I just wanted to share what I did one day last week. I put up an image of a city by a river (projected through the LCD from boston.com the big picture) and talked about it with my level 2 classes.
It felt really good to reinforce words that I thought they knew from level 1, and of course I found that they hadn’t really really acquired those words, like sky and boat and water and clouds and sunset and words like that.
I was amazed at the power of the image to convey meaning. I had worked with images before in class, but didn’t fully grasp their power to produce great CI then. This is certainly because now I am able to:
- stay in bounds where before I was all over the place, out of bounds almost all the time for about ten years. But now I stay in bounds.
- insist on a strong response of one word from the entire group all the time. Before I didn’t have the strength of character to insist on a strong group choral response.
Now that I can stay in bounds and avoid weak class responses, I can enjoy working with images a lot more.
Now there’s lots of high energy with the images. More clarity of the CI than ever. It’s the in bounds and the strong response factors, but it’s also the image itself as a unique tool to help create CI.
In my opinion, something strange and radical happens when kids are focused on an image when the teacher is doing CI. It’s not nebulous like in a story or in PQA. The picture is right there in front of them. It’s easier for the students who have had their imaginations beaten out of them in school.
It helps when the images are beautiful. The kids seem so grateful and excited to connect L2 sounds with images. I will explore using Google Earth to talk about Paris next week. Can you imagine? I know people already do this. But just let me write it out here so I can come to a greater understanding of it anyway, since it is new to me and my own classroom.
Of course, you can’t let the water leave the banks of the river or you will have a flood of too much information. And I have noticed with this work with images more English coming in as well. So gotta really enforce jGR with this.
An equally big deal is what Blaine and Von have always told us to be wary of in class – weak responses. That is huge! No weak responses. Constant one word yes/no/other word strong responses must be happening as we have discussed so much here.
I call this working with an image “L & D” – Look and Discuss. Two distinct advantages of working with images in this way are:
- working with images reinforces vocabulary previously taught in other settings.
- working with images forces us to speak in simpler sentences, since we are not trying to say things with only target structures, which creates longer, more complex, sentences.
To repeat, whenever I do CI with pictures the quality of the instruction is better than with stories, PQA, reading, any of it. I would bet that our attrition rate among teachers would be lower if they first worked with pictures/images after the beginning of the year activities than trying to start right in with stories.

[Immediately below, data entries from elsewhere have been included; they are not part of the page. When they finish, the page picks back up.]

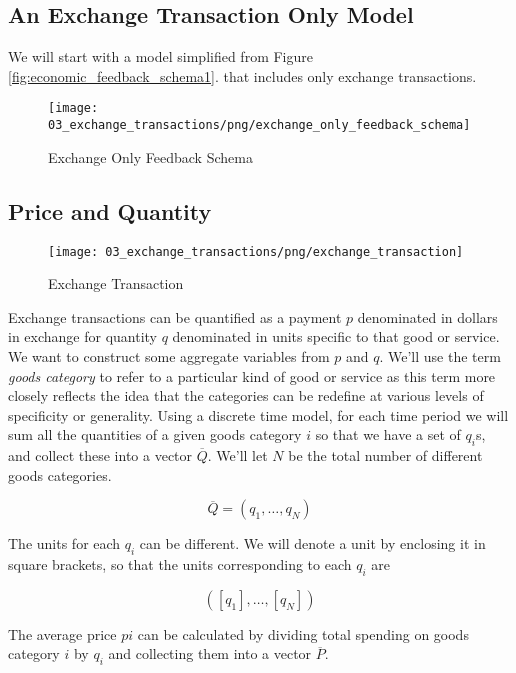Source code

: \subsection{An Exchange Transaction Only Model}

We will start with a model simplified from Figure \ref{fig:economic_feedback_schema1}. that includes only
exchange transactions.

\begin{figure}[H]
\centering
\texttt{[image: 03\_exchange\_transactions/png/exchange\_only\_feedback\_schema]}
\caption{Exchange Only Feedback Schema}
\label{fig:exchange_only_feedback_schema1}
\end{figure}

\subsection{Price and Quantity}

\begin{figure}[H]
\centering
\texttt{[image: 03\_exchange\_transactions/png/exchange\_transaction]}
\caption{Exchange Transaction}
\label{fig:exchange_transaction2}
\end{figure}

Exchange transactions can be quantified as a payment $p$ denominated in dollars in exchange for
quantity $q$ denominated in units specific to that good or service. We want to construct some
aggregate variables from $p$ and $q$. We'll use the term \textit{goods category} to refer to a
particular kind of good or service as this term more closely reflects the idea that the categories
can be redefine at various levels of specificity or generality. Using a discrete time model, for
each time period we will sum all the quantities of a given goods category $i$ so that we have a set
of $q_i$s, and collect these into a vector $\overline Q$. We'll let $N$ be the total number of
different goods categories.

\begin{equation} \label{eq:qbar}
    \overline Q = \left( q_1, \dots, q_N \right)
\end{equation}

The units for each $q_i$ can be different. We will denote a unit by enclosing it in square brackets,
so that the units corresponding to each $q_i$ are

\[ \left( \left[ q_1 \right], \dots, \left[ q_N \right] \right) \]

The average price $pi$ can be calculated by dividing total spending on goods category $i$ by $q_i$
and collecting them into a vector $\overline P$.

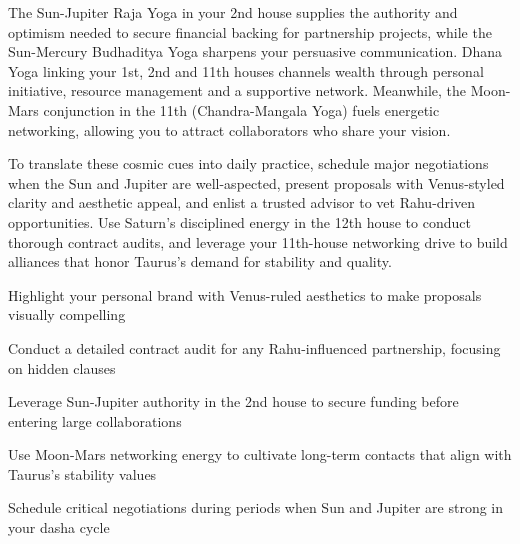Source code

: {\fontsize{9}{13}\selectfont The Sun-Jupiter Raja Yoga in your 2nd house supplies the authority and optimism needed to secure financial backing for partnership projects, while the Sun-Mercury Budhaditya Yoga sharpens your persuasive communication. Dhana Yoga linking your 1st, 2nd and 11th houses channels wealth through personal initiative, resource management and a supportive network. Meanwhile, the Moon-Mars conjunction in the 11th (Chandra-Mangala Yoga) fuels energetic networking, allowing you to attract collaborators who share your vision.}\par\vspace{1.8mm}

{\fontsize{9}{13}\selectfont To translate these cosmic cues into daily practice, schedule major negotiations when the Sun and Jupiter are well-aspected, present proposals with Venus-styled clarity and aesthetic appeal, and enlist a trusted advisor to vet Rahu-driven opportunities. Use Saturn's disciplined energy in the 12th house to conduct thorough contract audits, and leverage your 11th-house networking drive to build alliances that honor Taurus's demand for stability and quality.}\par\vspace{1.8mm}

\begin{diamondlist}
  \item {\fontsize{8.5}{12}\selectfont Highlight your personal brand with Venus-ruled aesthetics to make proposals visually compelling}
  \item {\fontsize{8.5}{12}\selectfont Conduct a detailed contract audit for any Rahu-influenced partnership, focusing on hidden clauses}
  \item {\fontsize{8.5}{12}\selectfont Leverage Sun-Jupiter authority in the 2nd house to secure funding before entering large collaborations}
  \item {\fontsize{8.5}{12}\selectfont Use Moon-Mars networking energy to cultivate long-term contacts that align with Taurus's stability values}
  \item {\fontsize{8.5}{12}\selectfont Schedule critical negotiations during periods when Sun and Jupiter are strong in your dasha cycle}
\end{diamondlist}


\label{topic18}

You can also get good writing practice with L & D this way. If you feel that the kids are getting overwhelmed with too much vocabulary, you can just stop and have them take out a sheet of paper and, referring to the board where words have been written down during the discussion, have them write three or four sentences to hand in as an exit ticket.
They do so easily because the discussion was so much simpler than in stories. Or you can go to dictation. Or play with Textivate using the words from the discussion, although you then have to remove the image to project the Textivate material.
James Hosler pointed out that this is a lot like what the kids are asked to do on the AP exam, and when they do it at level 1 it is very much like that, so we can call it a pre-AP strategy if adminsitrators want to hear that term.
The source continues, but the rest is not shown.